Below are some records; state how many of their lines contain the word "Preview", and add nothing.

━━━━━━━━━━━━━━━━━━━━━━━━━━━━━━

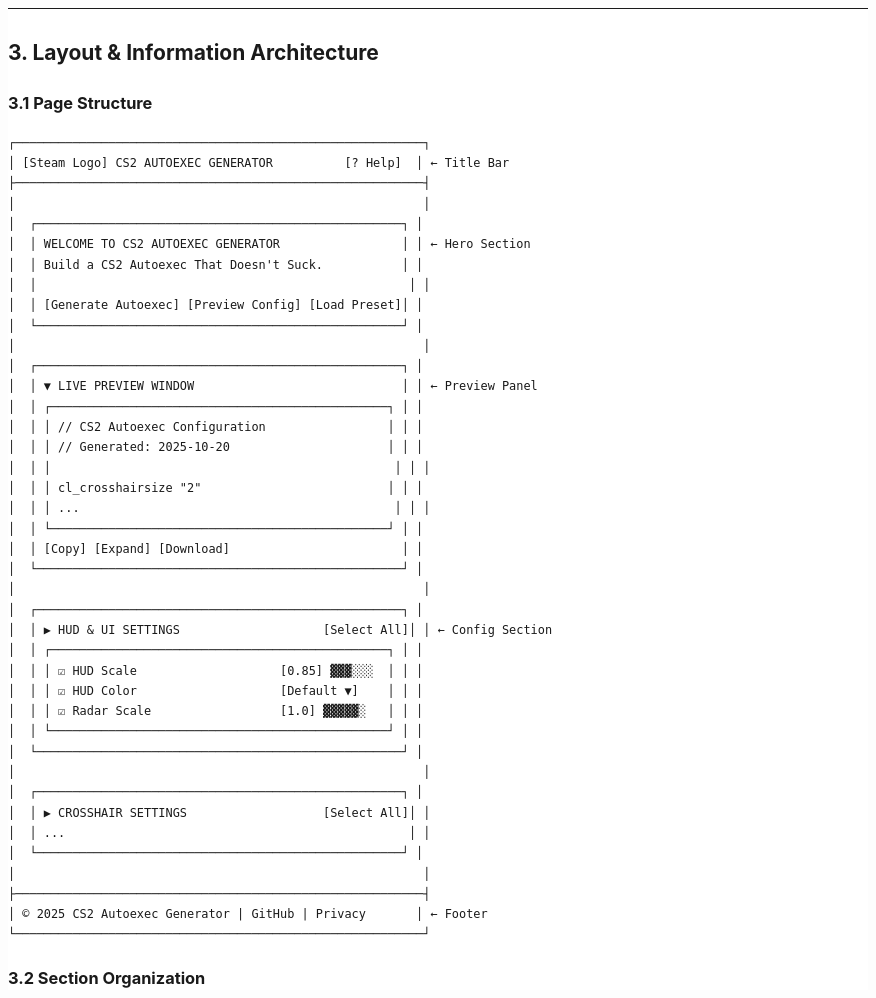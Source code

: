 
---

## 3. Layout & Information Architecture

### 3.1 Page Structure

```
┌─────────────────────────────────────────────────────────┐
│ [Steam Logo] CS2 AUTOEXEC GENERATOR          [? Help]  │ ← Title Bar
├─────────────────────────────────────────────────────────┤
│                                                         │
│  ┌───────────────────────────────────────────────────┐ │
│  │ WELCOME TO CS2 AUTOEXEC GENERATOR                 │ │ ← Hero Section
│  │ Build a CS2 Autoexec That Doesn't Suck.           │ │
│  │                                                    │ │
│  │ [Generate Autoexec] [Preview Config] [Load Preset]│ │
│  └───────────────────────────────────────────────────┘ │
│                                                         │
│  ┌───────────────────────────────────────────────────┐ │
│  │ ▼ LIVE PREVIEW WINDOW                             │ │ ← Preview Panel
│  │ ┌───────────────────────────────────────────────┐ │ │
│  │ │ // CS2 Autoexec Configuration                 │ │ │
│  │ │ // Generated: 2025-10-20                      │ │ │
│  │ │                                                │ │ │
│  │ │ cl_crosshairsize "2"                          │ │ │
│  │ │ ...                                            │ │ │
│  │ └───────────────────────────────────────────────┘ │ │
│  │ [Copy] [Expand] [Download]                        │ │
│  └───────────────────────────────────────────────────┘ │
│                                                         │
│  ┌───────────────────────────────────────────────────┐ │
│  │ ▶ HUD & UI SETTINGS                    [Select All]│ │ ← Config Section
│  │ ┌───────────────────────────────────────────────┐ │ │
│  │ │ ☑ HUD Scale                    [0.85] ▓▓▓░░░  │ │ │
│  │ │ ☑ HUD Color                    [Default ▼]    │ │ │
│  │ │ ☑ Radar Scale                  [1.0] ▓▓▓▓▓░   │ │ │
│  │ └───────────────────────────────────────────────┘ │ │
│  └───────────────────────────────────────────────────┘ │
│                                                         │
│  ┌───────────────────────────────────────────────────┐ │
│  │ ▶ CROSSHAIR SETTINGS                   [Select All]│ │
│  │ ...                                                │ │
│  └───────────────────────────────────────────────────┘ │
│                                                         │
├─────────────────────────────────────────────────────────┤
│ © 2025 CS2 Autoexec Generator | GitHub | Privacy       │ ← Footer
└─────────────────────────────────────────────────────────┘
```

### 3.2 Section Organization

━━━━━━━━━━━━━━━━━━━━━━━━━━━━━━

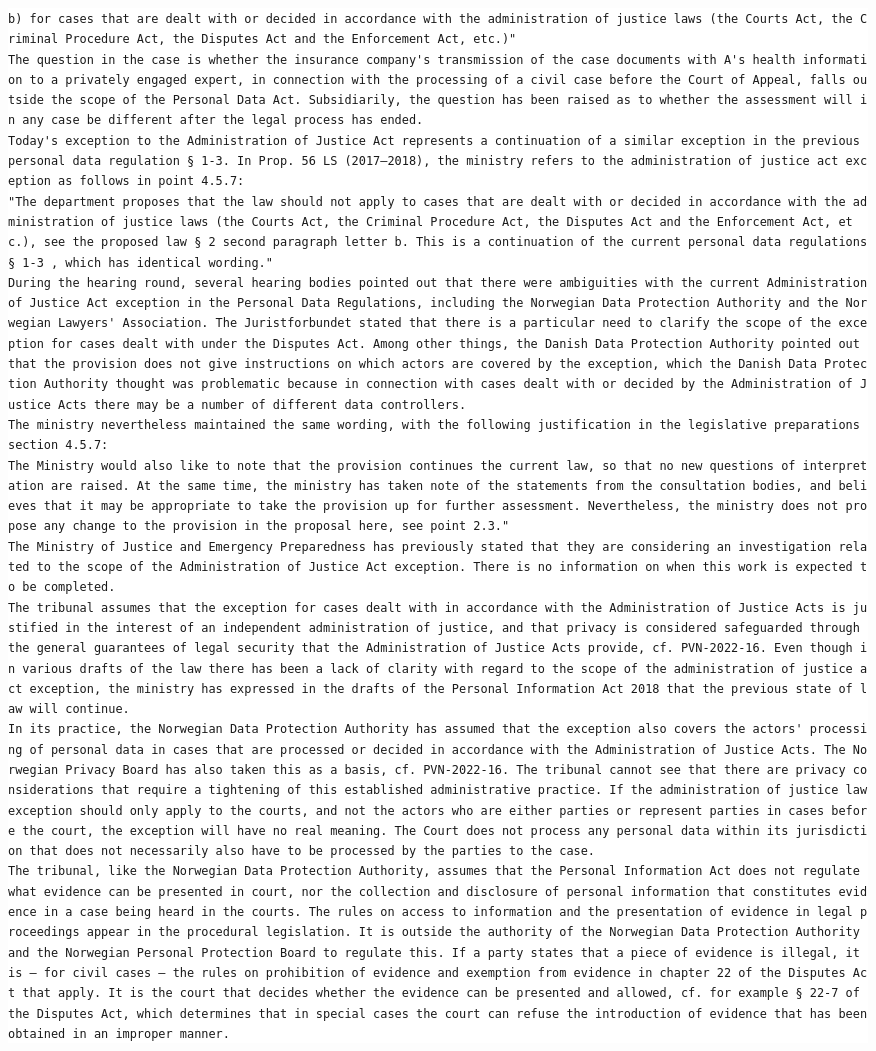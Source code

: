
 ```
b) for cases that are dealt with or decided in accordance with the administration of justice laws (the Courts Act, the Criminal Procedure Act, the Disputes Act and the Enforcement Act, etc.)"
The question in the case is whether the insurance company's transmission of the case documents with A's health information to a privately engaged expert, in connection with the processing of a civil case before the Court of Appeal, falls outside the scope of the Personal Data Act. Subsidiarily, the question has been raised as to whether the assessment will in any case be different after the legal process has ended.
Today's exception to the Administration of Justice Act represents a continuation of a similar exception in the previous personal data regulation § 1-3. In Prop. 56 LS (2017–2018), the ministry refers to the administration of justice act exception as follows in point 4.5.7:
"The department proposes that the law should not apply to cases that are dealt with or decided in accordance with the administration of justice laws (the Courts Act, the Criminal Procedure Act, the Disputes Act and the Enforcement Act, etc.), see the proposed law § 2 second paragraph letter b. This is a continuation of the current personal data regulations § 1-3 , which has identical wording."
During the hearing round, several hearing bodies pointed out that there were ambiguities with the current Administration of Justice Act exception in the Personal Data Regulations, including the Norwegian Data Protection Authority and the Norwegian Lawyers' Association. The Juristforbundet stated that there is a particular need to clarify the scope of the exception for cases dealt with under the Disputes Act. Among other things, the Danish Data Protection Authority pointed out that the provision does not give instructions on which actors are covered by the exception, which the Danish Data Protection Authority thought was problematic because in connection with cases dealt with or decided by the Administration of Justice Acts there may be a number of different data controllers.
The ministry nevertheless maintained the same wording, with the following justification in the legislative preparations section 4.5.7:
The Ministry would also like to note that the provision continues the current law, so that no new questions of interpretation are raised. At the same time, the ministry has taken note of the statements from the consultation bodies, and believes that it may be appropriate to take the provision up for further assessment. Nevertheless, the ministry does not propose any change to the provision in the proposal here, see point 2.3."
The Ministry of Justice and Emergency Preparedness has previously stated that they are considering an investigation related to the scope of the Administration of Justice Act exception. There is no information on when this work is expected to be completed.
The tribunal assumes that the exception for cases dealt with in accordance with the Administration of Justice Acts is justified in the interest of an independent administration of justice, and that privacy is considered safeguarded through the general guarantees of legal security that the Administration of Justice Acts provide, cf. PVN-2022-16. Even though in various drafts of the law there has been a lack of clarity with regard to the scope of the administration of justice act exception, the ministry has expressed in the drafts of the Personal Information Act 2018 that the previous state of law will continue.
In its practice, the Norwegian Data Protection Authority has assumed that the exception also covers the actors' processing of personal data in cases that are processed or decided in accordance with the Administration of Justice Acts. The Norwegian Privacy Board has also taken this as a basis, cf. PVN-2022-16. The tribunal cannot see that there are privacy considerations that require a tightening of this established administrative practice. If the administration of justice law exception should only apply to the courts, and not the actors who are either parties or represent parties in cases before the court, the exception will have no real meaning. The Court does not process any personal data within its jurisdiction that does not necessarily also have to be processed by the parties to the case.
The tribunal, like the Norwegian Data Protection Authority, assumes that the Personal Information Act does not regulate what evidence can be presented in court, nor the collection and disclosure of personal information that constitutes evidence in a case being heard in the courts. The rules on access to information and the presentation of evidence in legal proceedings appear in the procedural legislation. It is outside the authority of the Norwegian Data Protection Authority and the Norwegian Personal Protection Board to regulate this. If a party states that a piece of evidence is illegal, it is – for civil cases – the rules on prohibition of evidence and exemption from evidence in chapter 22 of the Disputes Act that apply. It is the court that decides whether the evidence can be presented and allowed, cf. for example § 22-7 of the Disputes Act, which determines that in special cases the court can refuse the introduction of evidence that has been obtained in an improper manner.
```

━━━━━━━━━━━━━━━━━━━━━━━━━━━━━━

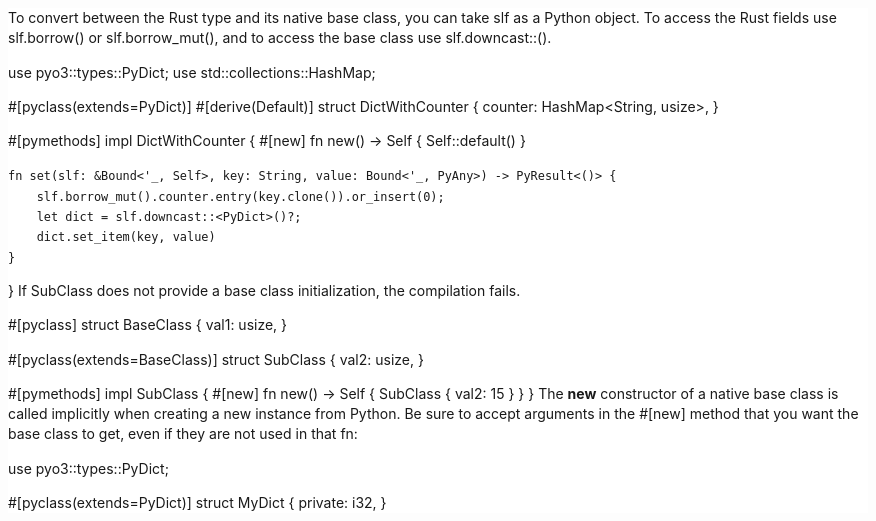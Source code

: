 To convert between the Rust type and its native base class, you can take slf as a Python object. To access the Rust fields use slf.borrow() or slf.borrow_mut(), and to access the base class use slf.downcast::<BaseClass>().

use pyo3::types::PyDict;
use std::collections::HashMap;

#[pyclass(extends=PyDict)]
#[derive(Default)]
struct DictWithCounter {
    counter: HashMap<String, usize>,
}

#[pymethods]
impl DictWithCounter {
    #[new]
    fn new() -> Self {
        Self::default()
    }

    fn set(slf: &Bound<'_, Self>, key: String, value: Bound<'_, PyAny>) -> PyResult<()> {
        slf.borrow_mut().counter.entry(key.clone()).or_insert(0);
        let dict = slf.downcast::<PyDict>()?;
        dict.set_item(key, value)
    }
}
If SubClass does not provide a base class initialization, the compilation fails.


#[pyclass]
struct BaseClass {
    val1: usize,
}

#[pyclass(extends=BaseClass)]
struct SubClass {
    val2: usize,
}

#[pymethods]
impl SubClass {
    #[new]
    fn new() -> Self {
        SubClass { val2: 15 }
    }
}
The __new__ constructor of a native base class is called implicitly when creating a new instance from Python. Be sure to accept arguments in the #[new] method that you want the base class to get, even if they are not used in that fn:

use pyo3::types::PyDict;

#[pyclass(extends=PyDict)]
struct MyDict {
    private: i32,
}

━━━━━━━━━━━━━━━━━━━━━━━━━━━━━━

SOLUTION ->
2